I recently blogged here about misguided attempts to reduce obesity in South Central Los Angeles by banning new fast food eateries. In the wake of a Rand study that shows the folly of this plan, there are now calls to... "limit" convenience stores in the 'hood. You can’t make this stuff up, folks. These self-imagined do-gooders won't rest until no new private businesses are able to start up in that area. Also, below, I talk below about the likely big screen television ban in California. Yup - you read that right.

Jerry Hirsch of the Los Angeles Times reports on the misguided attempts to prevent obesity.

Separately, researchers looking at the shopping patterns of schoolchildren in urban Philadelphia found that more than half the 800 students they surveyed reported that they shopped at a corner store at least once a day, five times a week. Almost a third visited a store both before and after school.

On average, the students spent about $1 and purchased 356 calories of snack foods and drinks each visit. Chips, candy, sugary beverages and gum were the most frequent purchases, according to a study published online today. It also will appear in the November edition of Pediatrics, a medical journal.

How to curb such purchases is a top priority for policymakers attempting to reduce the obesity rates in poor communities.

What about free enterprise? What about freedom of choice?

"We need to look at a moratorium on these convenience stores," said Lark Galloway-Gilliam, executive director of Community Health Councils Inc., a nonprofit health policy and education organization in South Los Angeles.

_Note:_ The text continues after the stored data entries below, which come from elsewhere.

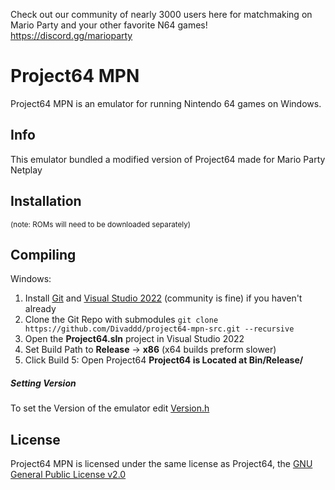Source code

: Check out our community of nearly 3000 users here for matchmaking on Mario Party and your other favorite N64 games!
https://discord.gg/marioparty

# Project64 MPN

Project64 MPN is an emulator for running Nintendo 64 games on Windows.


## Info
This emulator bundled a modified version of Project64 made for Mario Party Netplay

## Installation
<sub>(note: ROMs will need to be downloaded separately)</sub>

## Compiling

Windows:
1) Install [Git](https://gitforwindows.org/) and [Visual Studio 2022](https://visualstudio.microsoft.com/downloads/) (community is fine) if you haven't already
1) Clone the Git Repo with submodules `git clone https://github.com/Divaddd/project64-mpn-src.git --recursive`
2) Open the **Project64.sln** project in Visual Studio 2022
3) Set Build Path to **Release** -> **x86** (x64 builds preform slower)
4) Click Build
5: Open Project64
**Project64 is Located at Bin/Release/**


##### Setting Version
To set the Version of the emulator edit [Version.h](Source/Project64-core/Version.h)

## License
Project64 MPN is licensed under the same license as Project64, the [GNU General Public License v2.0](licence.md)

The Los Angeles City Council is set to consider a proposal that would limit the density of these small food stores in South Los Angeles, said Councilwoman Jan Perry, a proponent of regulations adopted last year establishing a moratorium on new openings of fast-food restaurants whose 9th District includes much of South Los Angeles.

I know a sure-fire way to reduce obesity rates in that area: ban fat people from the area.

Marc Lifsher at the Los Angeles Times reports on the TV ban.  The industry, of course, is asking lawmakers to let consumers vote with their wallets.

But those pleas didn't appear to elicit much support from commissioners at a public hearing on the proposed rules that would set maximum energy-consumption standards for televisions to be phased in over two years beginning in January 2011. A vote could come as early as Nov. 4.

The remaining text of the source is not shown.